Целостность, интегрирующая формы изобразительности,— не только предметно выраженный ансамбль книги, иконостаса, храма, но и смысловой ансамбль представлений средневекового человека. В психологическом отношении изобразительность средневековья тяготеет не к образам восприятия, а к образам представления. Точнее говоря, не представления формируются на основе восприятий, а напротив, восприятия поставлены в зависимость от представлений 7. Задача изображения состоит в том, чтобы чувственно означить сверхчувственное. Изображение выступает в роли посредника, выводящего зрителя за пределы субъективной чувственности и от образов возводящего к первообразам.
В длящемся на протяжении всей истории соперничестве слуха и зрения средневековье отдает предпочтение первому. Исследователи предлагали различные объяснения 8. В этом отношении едва ли не наиболее важным фактором представляется связь чувственного опыта средневекового человека с христианским культом живого, изустного Слова. Если верно, что согласно представлениям этой эпохи, мир есть книга, начертанная рукой всевышнего, то нельзя забывать и о том, что «слова писаных благовествований обретали смысл для огромного неграмотного большинства, лишь становясь произносимыми и слышимыми» [95, с. 153J.
Для характеристики зрительского коллектива средних веков вполне применимо слово «аудитория», ибо зритель не столько созерцает, сколько внемлет. Образы и образцы такого зрителя мы находим в самих изображениях, прежде всего в тех, что воплощают иконографическую * формулу «передачи благой вести», отмеченную двумя специфическими жестами: рука «говорящая» и рука «слушающая». «При этом передающий и принимающий необязательно должны были находиться в пределах единой композиции. Поскольку духовная истина незрима и неощутима, сообщение ее не требует непосредственного контакта — это как бы вещание в эфир, которое может быть принято не только теми, кому оно непосредственно направлено, но и всяким, кто хочет услышать: „Имеющий
ухо да слышит!" (Иоанн Богослов)» [37, с. 66]. Иными словами, сообщение это, транслируемое через изображение, направлено потенциально безграничной аудитории.

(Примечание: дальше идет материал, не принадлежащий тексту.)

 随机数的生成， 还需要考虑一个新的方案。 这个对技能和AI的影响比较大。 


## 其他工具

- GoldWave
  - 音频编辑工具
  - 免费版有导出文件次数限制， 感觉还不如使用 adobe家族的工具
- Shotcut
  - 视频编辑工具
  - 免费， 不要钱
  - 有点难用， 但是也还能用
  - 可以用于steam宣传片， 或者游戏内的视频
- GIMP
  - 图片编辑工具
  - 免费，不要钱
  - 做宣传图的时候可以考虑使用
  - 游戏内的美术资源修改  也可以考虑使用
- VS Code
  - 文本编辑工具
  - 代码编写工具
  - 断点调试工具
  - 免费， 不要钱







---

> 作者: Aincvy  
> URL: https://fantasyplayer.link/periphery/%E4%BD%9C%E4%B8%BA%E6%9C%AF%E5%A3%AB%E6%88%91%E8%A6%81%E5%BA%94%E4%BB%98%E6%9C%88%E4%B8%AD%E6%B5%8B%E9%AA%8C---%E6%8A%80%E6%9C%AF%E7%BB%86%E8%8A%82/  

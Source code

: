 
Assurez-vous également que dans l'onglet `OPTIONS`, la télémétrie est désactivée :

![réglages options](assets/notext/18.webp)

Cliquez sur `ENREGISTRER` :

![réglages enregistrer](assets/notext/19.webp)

В данной связи полезно отметить сравнения иконописца со священником, которые встречаются в русских иконописных «подлинниках» (то есть специальных руководствах для иконописцев): иконописец подобен священнику, божественным словом оживляющему плоть. Отсюда следует и запрет на злоупотребление способностью «оживления плоти», дабы изображение не перешло в чуждую, чисто чувственную сферу восприятия. Кроме того, важно отметить сходство в отношении к иконе и к священной книге: так, например, лобызание иконы подобно целованию Евангелия [97, с. 183].

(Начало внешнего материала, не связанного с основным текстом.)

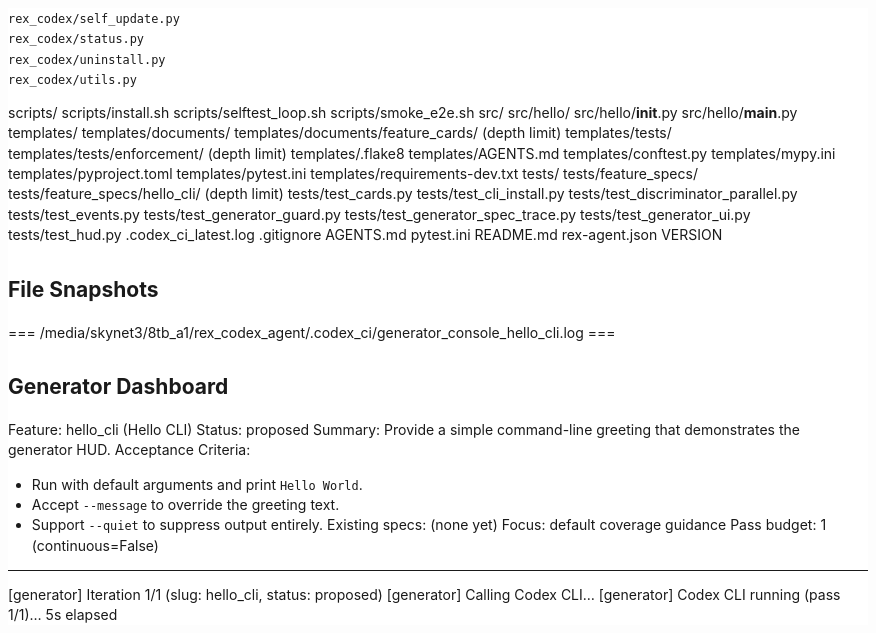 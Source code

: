     rex_codex/self_update.py
    rex_codex/status.py
    rex_codex/uninstall.py
    rex_codex/utils.py
  scripts/
    scripts/install.sh
    scripts/selftest_loop.sh
    scripts/smoke_e2e.sh
  src/
    src/hello/
      src/hello/__init__.py
      src/hello/__main__.py
  templates/
    templates/documents/
      templates/documents/feature_cards/ (depth limit)
    templates/tests/
      templates/tests/enforcement/ (depth limit)
    templates/.flake8
    templates/AGENTS.md
    templates/conftest.py
    templates/mypy.ini
    templates/pyproject.toml
    templates/pytest.ini
    templates/requirements-dev.txt
  tests/
    tests/feature_specs/
      tests/feature_specs/hello_cli/ (depth limit)
    tests/test_cards.py
    tests/test_cli_install.py
    tests/test_discriminator_parallel.py
    tests/test_events.py
    tests/test_generator_guard.py
    tests/test_generator_spec_trace.py
    tests/test_generator_ui.py
    tests/test_hud.py
  .codex_ci_latest.log
  .gitignore
  AGENTS.md
  pytest.ini
  README.md
  rex-agent.json
  VERSION

## File Snapshots

=== /media/skynet3/8tb_a1/rex_codex_agent/.codex_ci/generator_console_hello_cli.log ===

Generator Dashboard
--------------------------------------------------------------
Feature: hello_cli (Hello CLI)
Status: proposed
Summary: Provide a simple command-line greeting that demonstrates the generator HUD.
Acceptance Criteria:
  - Run with default arguments and print `Hello World`.
  - Accept `--message` to override the greeting text.
  - Support `--quiet` to suppress output entirely.
Existing specs: (none yet)
Focus: default coverage guidance
Pass budget: 1 (continuous=False)
--------------------------------------------------------------
[generator] Iteration 1/1 (slug: hello_cli, status: proposed)
[generator] Calling Codex CLI…
[generator] Codex CLI running (pass 1/1)… 5s elapsed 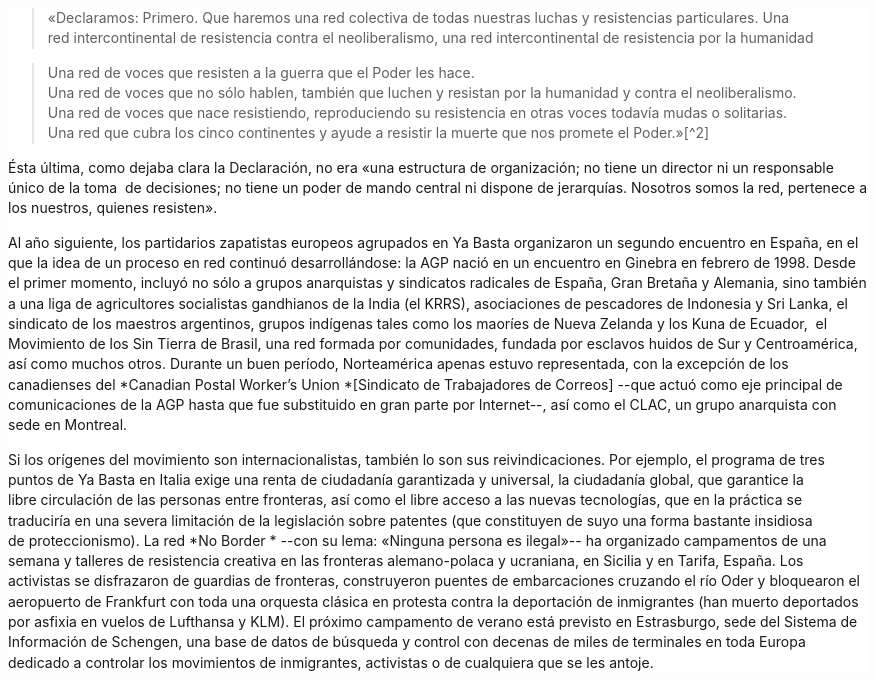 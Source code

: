 > «Declaramos: Primero. Que haremos una red
> colectiva de todas nuestras luchas y resistencias particulares. Una
> red intercontinental de resistencia contra el neoliberalismo, una red
> intercontinental de resistencia por la humanidad

> Una red de voces que resisten a la guerra que el Poder les hace.\
> Una red de voces que no sólo hablen, también que luchen y resistan por
> la humanidad y contra el neoliberalismo.\
> Una red de voces que nace resistiendo, reproduciendo su resistencia en
> otras voces todavía mudas o solitarias.\
> Una red que cubra los cinco continentes y ayude a resistir la muerte
> que nos promete el Poder.»[^2]

Ésta última, como dejaba clara la Declaración, no era «una estructura
de organización; no tiene un director ni un responsable único de la
toma  de decisiones; no tiene un poder de mando central ni dispone
de jerarquías. Nosotros somos la red, pertenece a los nuestros, quienes
resisten».

Al año siguiente, los partidarios zapatistas europeos agrupados en Ya
Basta organizaron un segundo encuentro en España, en el que la idea de
un proceso en red continuó desarrollándose: la AGP nació en un encuentro
en Ginebra en febrero de 1998. Desde el primer momento, incluyó no sólo
a grupos anarquistas y sindicatos radicales de España, Gran Bretaña y
Alemania, sino también a una liga de agricultores socialistas
gandhianos de la India (el KRRS), asociaciones de pescadores de
Indonesia y Sri Lanka, el sindicato de los maestros argentinos, grupos
indígenas tales como los maoríes de Nueva Zelanda y los Kuna de
Ecuador,  el Movimiento de los Sin Tierra de Brasil, una red formada
por comunidades, fundada por esclavos huidos de Sur y Centroamérica, así
como muchos otros. Durante un buen período, Norteamérica apenas estuvo
representada, con la excepción de los canadienses del *Canadian Postal
Worker’s Union *[Sindicato de Trabajadores de Correos] --que actuó como
eje principal de comunicaciones de la AGP hasta que fue substituido en
gran parte por Internet--, así como el CLAC, un grupo anarquista con sede
en Montreal.

Si los orígenes del movimiento son internacionalistas, también lo
son sus reivindicaciones. Por ejemplo, el programa de tres puntos
de Ya Basta en Italia exige una renta de ciudadanía garantizada y
universal, la ciudadanía global, que garantice la libre circulación
de las personas entre fronteras, así como el libre acceso a las
nuevas tecnologías, que en la práctica se traduciría en una severa
limitación de la legislación sobre patentes (que constituyen de suyo
una forma bastante insidiosa de proteccionismo). La red *No Border *
--con su lema: «Ninguna persona es ilegal»-- ha organizado campamentos
de una semana y talleres de resistencia creativa en las fronteras
alemano-polaca y ucraniana, en Sicilia y en Tarifa, España. Los
activistas se disfrazaron de guardias de fronteras, construyeron puentes
de embarcaciones cruzando el río Oder y bloquearon el aeropuerto
de Frankfurt con toda una orquesta clásica en protesta contra la
deportación de inmigrantes (han muerto deportados por asfixia en vuelos
de Lufthansa y KLM). El próximo campamento de verano está previsto en
Estrasburgo, sede del Sistema de Información de Schengen, una base
de datos de búsqueda y control con decenas de miles de terminales
en toda Europa dedicado a controlar los movimientos de inmigrantes,
activistas o de cualquiera que se les antoje.


[^6]: Por supuesto, siguen existiendo los que podríamos denominar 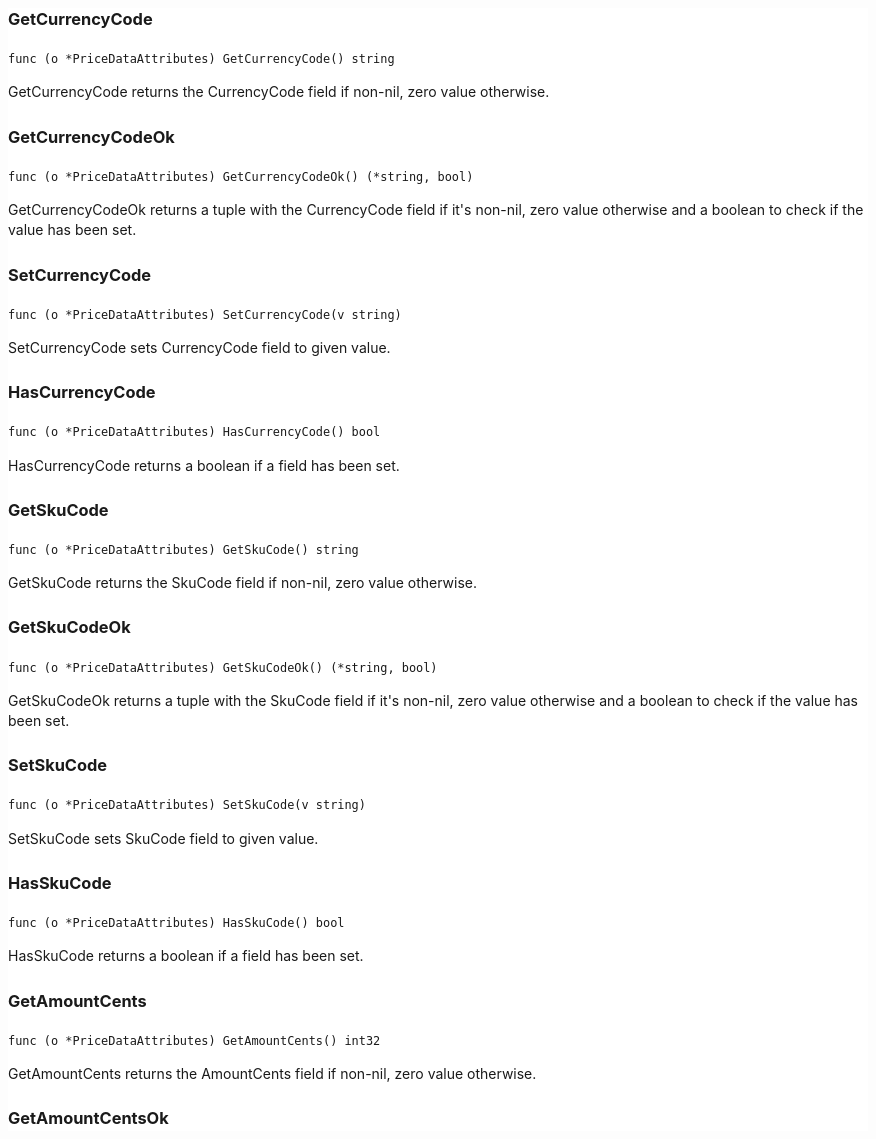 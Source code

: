 ### GetCurrencyCode

`func (o *PriceDataAttributes) GetCurrencyCode() string`

GetCurrencyCode returns the CurrencyCode field if non-nil, zero value otherwise.

### GetCurrencyCodeOk

`func (o *PriceDataAttributes) GetCurrencyCodeOk() (*string, bool)`

GetCurrencyCodeOk returns a tuple with the CurrencyCode field if it's non-nil, zero value otherwise
and a boolean to check if the value has been set.

### SetCurrencyCode

`func (o *PriceDataAttributes) SetCurrencyCode(v string)`

SetCurrencyCode sets CurrencyCode field to given value.

### HasCurrencyCode

`func (o *PriceDataAttributes) HasCurrencyCode() bool`

HasCurrencyCode returns a boolean if a field has been set.

### GetSkuCode

`func (o *PriceDataAttributes) GetSkuCode() string`

GetSkuCode returns the SkuCode field if non-nil, zero value otherwise.

### GetSkuCodeOk

`func (o *PriceDataAttributes) GetSkuCodeOk() (*string, bool)`

GetSkuCodeOk returns a tuple with the SkuCode field if it's non-nil, zero value otherwise
and a boolean to check if the value has been set.

### SetSkuCode

`func (o *PriceDataAttributes) SetSkuCode(v string)`

SetSkuCode sets SkuCode field to given value.

### HasSkuCode

`func (o *PriceDataAttributes) HasSkuCode() bool`

HasSkuCode returns a boolean if a field has been set.

### GetAmountCents

`func (o *PriceDataAttributes) GetAmountCents() int32`

GetAmountCents returns the AmountCents field if non-nil, zero value otherwise.

### GetAmountCentsOk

Из всего сказанного следует, что истолкование средневекового изображения с позиций чисто зрительных может сильно исказить действительное положение вещей; визуальный * опыт — лишь один из компонентов средневековой изобразительности, притом далеко не главный. Данные зрительного опыта (как и чувственного опыта в целом) использовались средневековым живописцем постольку, поскольку они соответствовали воплощению умопостигаемых образов; иными словами, эти данные служили лишь строительным материалом. Поэтому всякая попытка переложить средневековое изображение на чисто визуальный лад оборачивается противоречием самому духу этой культуры, как если бы мы, скажем, задались целью представить ангела в натуральную величину (!). В этом отношении античность и средневековье расходятся принципиально.

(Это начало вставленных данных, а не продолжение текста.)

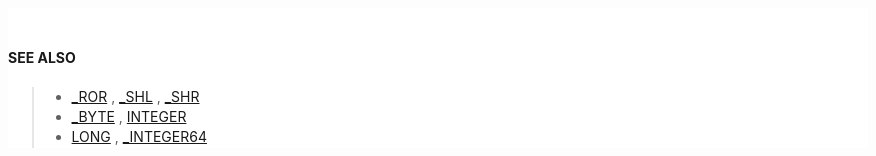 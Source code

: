 <br>


</blockquote>

#### SEE ALSO

<blockquote>


* [_ROR](ROR.md) , [_SHL](SHL.md) , [_SHR](SHR.md)
* [_BYTE](BYTE.md) , [INTEGER](INTEGER.md)
* [LONG](LONG.md) , [_INTEGER64](INTEGER64.md)
</blockquote>
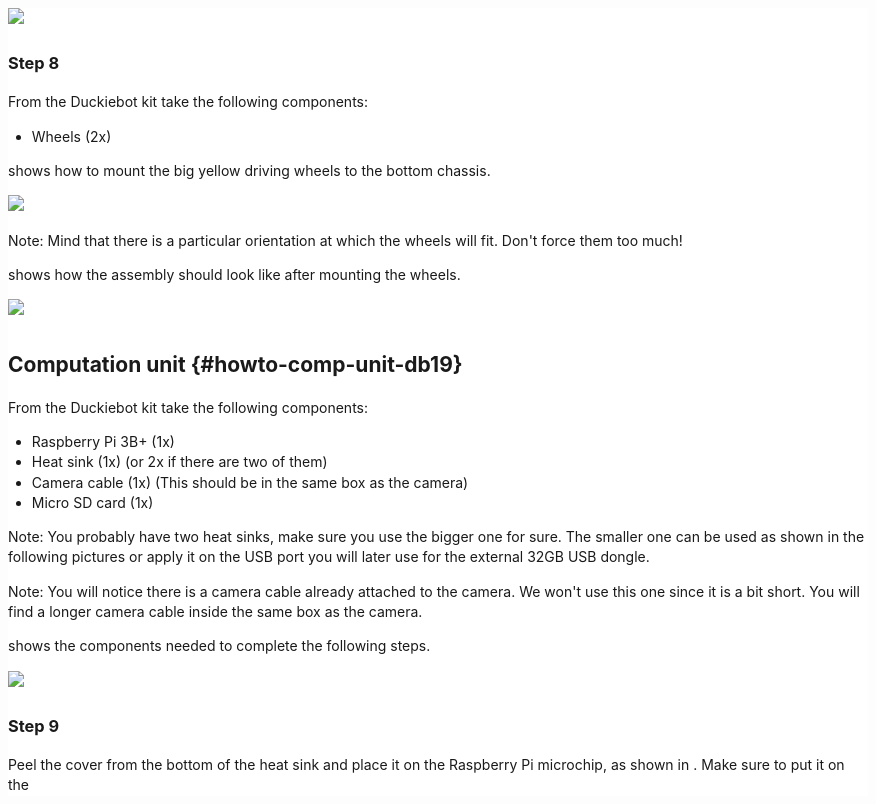 <div figure-id="fig:db19-step_7" figure-caption="Mount front spacers">
     <img src="db19-step_7.png" style='width: 25em'/>
</div>

### Step 8
From the Duckiebot kit take the following components:

- Wheels (2x)

[](#fig:db19-step_8) shows how to mount the big yellow driving wheels to the bottom chassis.

<div figure-id="fig:db19-step_8" figure-caption="Mounting the driving wheels">
     <img src="db19-step_8.png" style='width: 25em'/>
</div>

Note: Mind that there is a particular orientation at which the wheels will fit. Don't force them too much!

[](#fig:howto-mount-wheels-milestone-db19) shows how the assembly should look like after mounting the wheels.

<div figure-id="fig:howto-mount-wheels-milestone-db19" figure-caption="The wheels mounted on the bottom plate assembly.">
   <img src="howto_mount_wheels_milestone_db18-1.jpg" style='width: 25em'/>
</div>


## Computation unit {#howto-comp-unit-db19}
From the Duckiebot kit take the following components:

- Raspberry Pi 3B+ (1x)
- Heat sink (1x) (or 2x if there are two of them)
- Camera cable (1x) (This should be in the same box as the camera)
- Micro SD card (1x)

Note: You probably have two heat sinks, make sure you use the bigger one for sure. The smaller one can be used as shown in the following pictures or apply it on the USB port you will later use for the external 32GB USB dongle.

Note: You will notice there is a camera cable already attached to the camera. We won't use this one since it is a bit short. You will find a longer camera cable inside the same box as the camera.

[](#fig:howto-mount-rpi-parts-db19) shows the components needed to complete the following steps.

<div figure-id="fig:howto-mount-rpi-parts-db19" figure-caption="The bigger heat sinks and the Raspberry Pi 3 B+.">
     <img src="howto_mount_rpi_parts.jpg" style='width: 25em'/>
</div>

### Step 9
Peel the cover from the bottom of the heat sink and place it on the Raspberry Pi microchip, as shown in [](#fig:db19-step_9). Make sure to put it on the
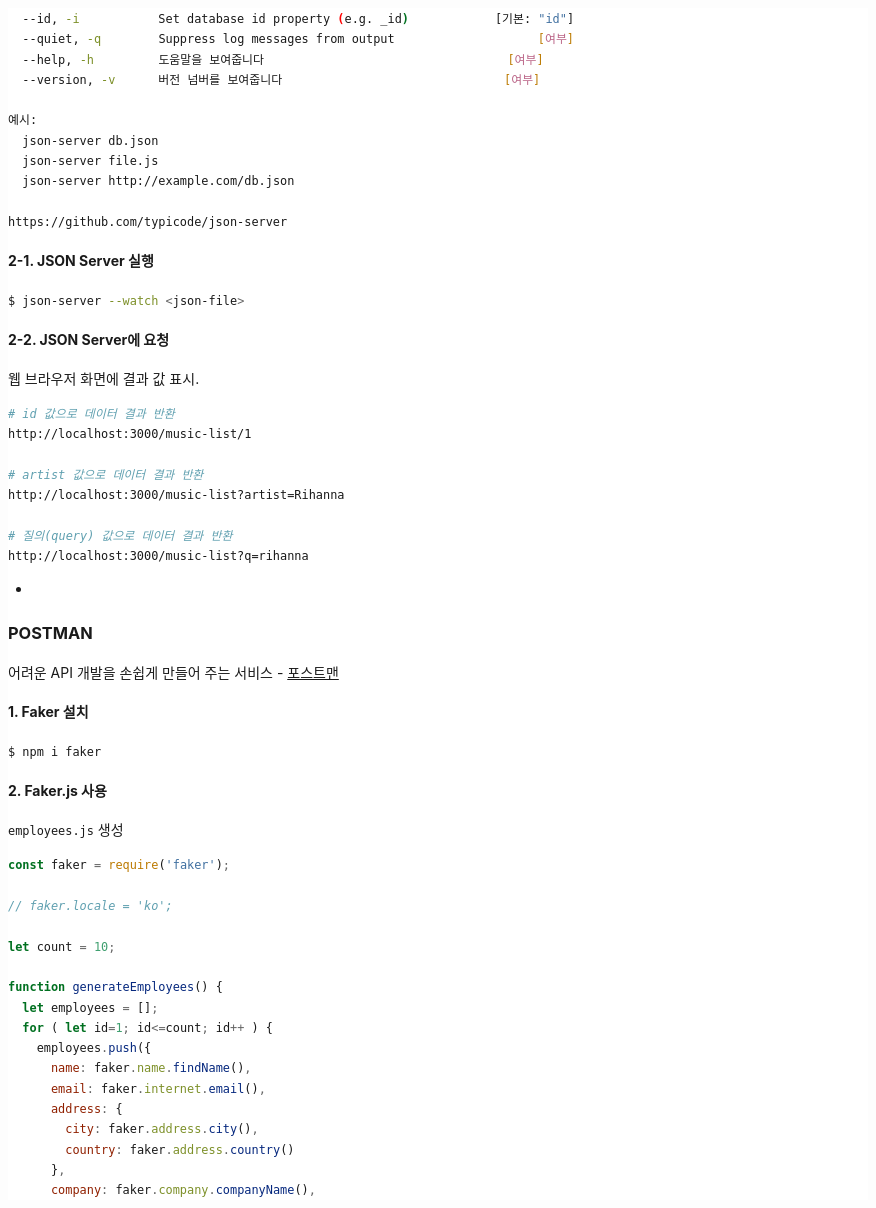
 ```sh
  --id, -i           Set database id property (e.g. _id)            [기본: "id"]
  --quiet, -q        Suppress log messages from output                    [여부]
  --help, -h         도움말을 보여줍니다                                  [여부]
  --version, -v      버전 넘버를 보여줍니다                               [여부]

예시:
  json-server db.json
  json-server file.js
  json-server http://example.com/db.json

https://github.com/typicode/json-server
```

#### 2-1. JSON Server 실행

```sh
$ json-server --watch <json-file>
```

#### 2-2. JSON Server에 요청

웹 브라우저 화면에 결과 값 표시.

```sh
# id 값으로 데이터 결과 반환
http://localhost:3000/music-list/1

# artist 값으로 데이터 결과 반환
http://localhost:3000/music-list?artist=Rihanna

# 질의(query) 값으로 데이터 결과 반환
http://localhost:3000/music-list?q=rihanna
```

-

### POSTMAN

어려운 API 개발을 손쉽게 만들어 주는 서비스 - [포스트맨](https://www.getpostman.com/)

#### 1. Faker 설치

```sh
$ npm i faker
```

#### 2. Faker.js 사용

`employees.js` 생성

```js
const faker = require('faker');

// faker.locale = 'ko';

let count = 10;

function generateEmployees() {
  let employees = [];
  for ( let id=1; id<=count; id++ ) {
    employees.push({
      name: faker.name.findName(),
      email: faker.internet.email(),
      address: {
        city: faker.address.city(),
        country: faker.address.country()
      },
      company: faker.company.companyName(),
```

Что же касается научных представлений об устройстве и работе глаза, то здесь средневековье скорее наследовало и консервировало античный опыт, нежели развивало его. Правда, арабский мыслитель Ибн- аль-Хайсам, или Альхазен (согласно латинскому варианту его имени), выдвинул во многом оригинальную теорию зрения. Вслед за античными учеными он полагал, что «видимый пучок» лучей распространяется от предмета к глазу, хрусталик которого является чувствующим органом. Однако трактовал он этот процесс следующим образом: изображение предмета передается на расстояние физическими лучами, по
сланными из каждой точки предмета к соответствующей точке передней чувствительной поверхности хрусталика, который и создает восприятие целого предмета через отдельные восприятия каждой его точки. Альхазен также дал описание эксперимента с темной камерой. Если поместить несколько свечей снаружи у отверстия, ведущего в камеру, где против отверстия помещен непрозрачный экран или предмет, то на этом экране или предмете появятся изображения каждой из этих свечей. Фактически это означало изобретение камеры- обскуры *, и остается лишь сожалеть, что арабский ученый не смог усмотреть в ней модель образования изображения в глазу [55, с. 17 —19].
В 13 столетии и в Европе появились первые значительные исследования в области оптики. Прежде всего это работы Роджера Бэкона и Вител- ло. В том же веке в Италии были изобретены очки. Однако ученые-ои- тики не только не приветствовали замечательное изобретение, но считали его источником возможных заблуждений. «Основная цель зрения — знать правду, линзы для очков дают возможность видеть предметы большими или меньшими, чем они есть в действительности; через линзы можно увидеть предметы ближе или дальше, иной раз, кроме того, перевернутыми, деформированными * и ошибочными, следовательно, они не дают возможности видеть действительность. Поэтому, если вы не хотите быть введенными в заблуждение, не пользуйтесь линзами» [35, с. 10].
Этот пример очень хорошо демонстрирует расхождение теории и эксперимента в эпоху средневековья (что характерно не только для изучения оптических проблем). Здесь «слепота» эпохи обнаруживается и буквальном смысле слова. И именно так характеризует современный исследователь сам тип средневековой культуры: «Осмелимся назвать средневекового человека слепым... » |95, с. 156].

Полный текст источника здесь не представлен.